Day hizo una mueca y hundió los dientes en la manzana.

—Vi a un hombre al que le habían escrito unas letras encima del cuerpo, y por eso la mitad de él era a prueba de armas. Yo mismo le clavé una lanza. Aunque fuese un golpe mortal, no le dejó ni una marca.
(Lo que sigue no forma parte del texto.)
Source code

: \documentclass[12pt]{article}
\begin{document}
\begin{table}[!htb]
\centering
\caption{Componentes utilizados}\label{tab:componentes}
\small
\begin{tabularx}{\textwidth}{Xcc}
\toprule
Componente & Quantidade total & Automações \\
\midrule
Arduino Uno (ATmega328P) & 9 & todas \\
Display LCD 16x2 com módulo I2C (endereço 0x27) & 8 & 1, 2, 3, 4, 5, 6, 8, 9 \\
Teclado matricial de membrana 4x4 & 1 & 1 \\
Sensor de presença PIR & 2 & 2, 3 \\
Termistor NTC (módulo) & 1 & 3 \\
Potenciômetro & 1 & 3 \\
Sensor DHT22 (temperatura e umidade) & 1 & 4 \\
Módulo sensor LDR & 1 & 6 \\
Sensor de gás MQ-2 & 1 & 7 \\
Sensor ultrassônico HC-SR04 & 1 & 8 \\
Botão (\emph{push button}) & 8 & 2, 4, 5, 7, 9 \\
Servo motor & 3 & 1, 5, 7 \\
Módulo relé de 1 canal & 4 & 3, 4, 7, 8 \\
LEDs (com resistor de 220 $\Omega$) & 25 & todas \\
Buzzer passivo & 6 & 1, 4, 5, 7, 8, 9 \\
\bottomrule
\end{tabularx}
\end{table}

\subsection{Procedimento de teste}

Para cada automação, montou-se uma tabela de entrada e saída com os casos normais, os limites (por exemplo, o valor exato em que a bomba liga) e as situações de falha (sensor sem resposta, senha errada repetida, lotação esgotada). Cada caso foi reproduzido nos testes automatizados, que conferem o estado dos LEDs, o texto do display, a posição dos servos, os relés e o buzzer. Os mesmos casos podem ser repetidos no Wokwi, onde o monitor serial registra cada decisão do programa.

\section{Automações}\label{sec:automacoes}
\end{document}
—¡Ooooooh! —Morveer levantó las manos y retorció los dedos como si fuese un niño jugando a ser un fantasma—. ¡Letras mágicas! Al principio no había ninguna herida y después… ¿seguía sin haber ninguna herida ? ¡Me retracto! El mundo está lleno de milagros —más risitas de Day.

—Sé lo que vi.

—No, mi mistificado amigo, tú crees que lo ves. No existe la magia. Al menos no en Styria.

—Sólo la traición —canturreó Day—, y la guerra, y la peste, y ganar dinero.

—Dime, ¿por qué favoreces a Styria con tu presencia? —preguntó Morveer—. ¿Por qué no quedarse en el Norte, bien arrebujado entre brumas mágicas?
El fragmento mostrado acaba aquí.